### DIRECTIONS FOR THIS TASK
Only lines with the word "Traver" are wanted; copy each of them from the listing below.

• • • • • • •

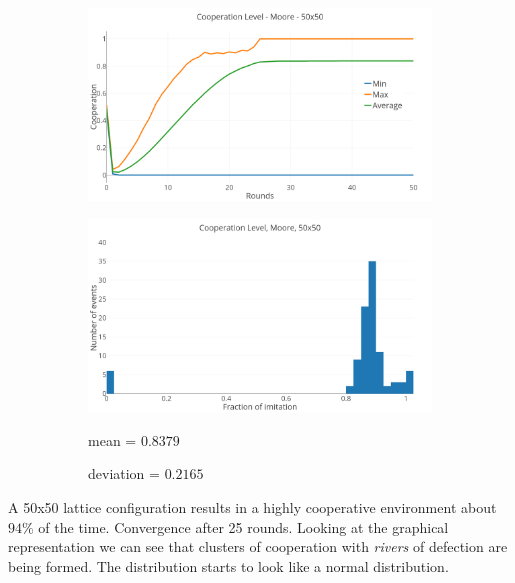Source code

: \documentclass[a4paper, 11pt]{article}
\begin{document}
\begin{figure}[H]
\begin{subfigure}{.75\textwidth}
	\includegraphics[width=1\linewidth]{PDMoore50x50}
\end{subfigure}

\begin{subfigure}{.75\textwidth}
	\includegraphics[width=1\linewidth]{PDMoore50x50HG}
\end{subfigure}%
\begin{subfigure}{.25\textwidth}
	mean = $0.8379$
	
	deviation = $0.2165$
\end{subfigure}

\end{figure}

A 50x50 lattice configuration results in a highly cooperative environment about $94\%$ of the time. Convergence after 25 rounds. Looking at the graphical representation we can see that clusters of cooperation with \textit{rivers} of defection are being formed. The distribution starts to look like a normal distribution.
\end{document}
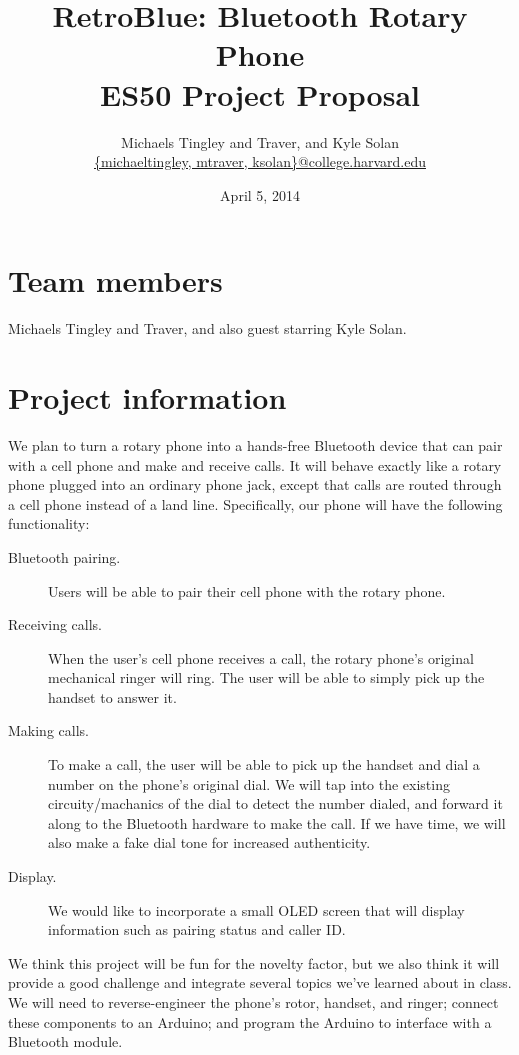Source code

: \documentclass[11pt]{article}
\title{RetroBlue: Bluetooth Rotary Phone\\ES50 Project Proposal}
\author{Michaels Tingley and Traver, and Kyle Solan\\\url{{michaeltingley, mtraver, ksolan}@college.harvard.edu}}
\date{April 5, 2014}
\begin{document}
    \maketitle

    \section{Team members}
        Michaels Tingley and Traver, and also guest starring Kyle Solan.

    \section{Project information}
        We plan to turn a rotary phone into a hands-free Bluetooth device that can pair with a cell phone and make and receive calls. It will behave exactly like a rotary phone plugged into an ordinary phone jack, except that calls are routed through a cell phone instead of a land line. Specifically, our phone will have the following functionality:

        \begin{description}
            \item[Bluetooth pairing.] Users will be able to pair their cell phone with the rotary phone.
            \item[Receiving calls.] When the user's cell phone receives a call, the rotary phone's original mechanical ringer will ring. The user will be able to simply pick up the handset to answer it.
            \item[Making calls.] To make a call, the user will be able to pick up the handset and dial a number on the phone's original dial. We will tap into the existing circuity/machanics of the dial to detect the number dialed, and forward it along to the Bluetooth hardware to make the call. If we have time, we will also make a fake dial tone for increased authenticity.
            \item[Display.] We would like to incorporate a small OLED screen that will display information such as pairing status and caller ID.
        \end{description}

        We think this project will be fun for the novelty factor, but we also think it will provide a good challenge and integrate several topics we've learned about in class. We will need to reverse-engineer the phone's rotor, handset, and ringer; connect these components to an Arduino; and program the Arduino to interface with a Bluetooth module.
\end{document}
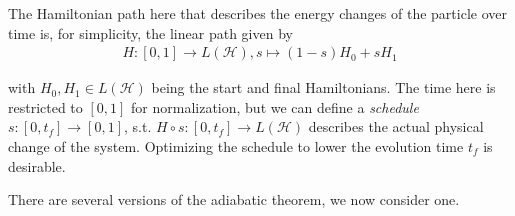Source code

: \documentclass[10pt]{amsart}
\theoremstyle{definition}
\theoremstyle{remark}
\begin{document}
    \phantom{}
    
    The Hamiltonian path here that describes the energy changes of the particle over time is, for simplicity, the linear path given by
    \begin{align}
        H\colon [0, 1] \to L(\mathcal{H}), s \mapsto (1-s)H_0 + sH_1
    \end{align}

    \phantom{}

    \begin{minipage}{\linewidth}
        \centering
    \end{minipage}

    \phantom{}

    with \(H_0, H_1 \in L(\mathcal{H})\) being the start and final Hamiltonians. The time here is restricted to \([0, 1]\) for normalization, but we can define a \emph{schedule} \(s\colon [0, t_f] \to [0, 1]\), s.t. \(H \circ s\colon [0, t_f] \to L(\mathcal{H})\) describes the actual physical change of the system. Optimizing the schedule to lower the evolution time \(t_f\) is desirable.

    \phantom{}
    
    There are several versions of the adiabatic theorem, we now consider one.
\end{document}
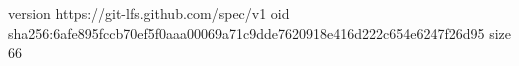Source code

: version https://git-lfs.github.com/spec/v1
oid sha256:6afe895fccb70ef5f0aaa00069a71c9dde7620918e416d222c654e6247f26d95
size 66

• • • • • • •

### SOLUTION TO THIS EXERCISE
\author{Michaels Tingley and Traver, and Kyle Solan\\\url{{michaeltingley, mtraver, ksolan}@college.harvard.edu}}
        Michaels Tingley and Traver, and also guest starring Kyle Solan.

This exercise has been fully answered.